# WORK TO COMPLETE:
Print nothing beyond the line with "n-1) + f(m-1, n)$": every line from the beginning of the data up to it, that line included, and no pictures.

Collection entries:

Segment Open

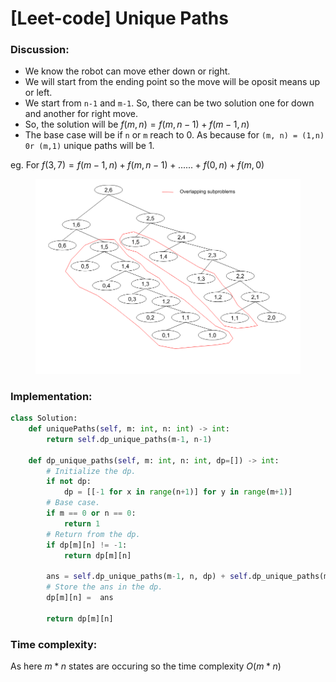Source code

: # [Leet-code] Unique Paths

### Discussion:

* We know the robot can move ether down or right.
* We will start from the ending point so the move will be oposit means up or left.
* We start from `n-1` and `m-1`. So, there can be two solution one for down and another for right move.
* So, the solution will be $f(m, n) = f(m, n-1) + f(m-1, n)$
* The base case will be if `n` or `m` reach to 0. As because for `(m, n) = (1,n) 0r (m,1)` unique paths will be 1.

eg. For $f(3,7) = f(m-1, n) + f(m, n-1) + ... ... + f(0, n) + f(m, 0)$

<figure><img src="../../.gitbook/assets/unique_paths.png" alt=""><figcaption></figcaption></figure>

### Implementation:

```python
class Solution:
    def uniquePaths(self, m: int, n: int) -> int:
        return self.dp_unique_paths(m-1, n-1)

    def dp_unique_paths(self, m: int, n: int, dp=[]) -> int:
        # Initialize the dp.
        if not dp:
            dp = [[-1 for x in range(n+1)] for y in range(m+1)]
        # Base case.
        if m == 0 or n == 0:
            return 1
        # Return from the dp.
        if dp[m][n] != -1:
            return dp[m][n]

        ans = self.dp_unique_paths(m-1, n, dp) + self.dp_unique_paths(m, n-1, dp)
        # Store the ans in the dp.
        dp[m][n] =  ans

        return dp[m][n]
```

### Time complexity:

As here $m*n$ states are occuring so the time complexity $O(m*n)$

Segment Closed

# TASK ANSWER:
Source code

: # [Leet-code] Unique Paths

### Discussion:

* We know the robot can move ether down or right.
* We will start from the ending point so the move will be oposit means up or left.
* We start from `n-1` and `m-1`. So, there can be two solution one for down and another for right move.
* So, the solution will be $f(m, n) = f(m, n-1) + f(m-1, n)$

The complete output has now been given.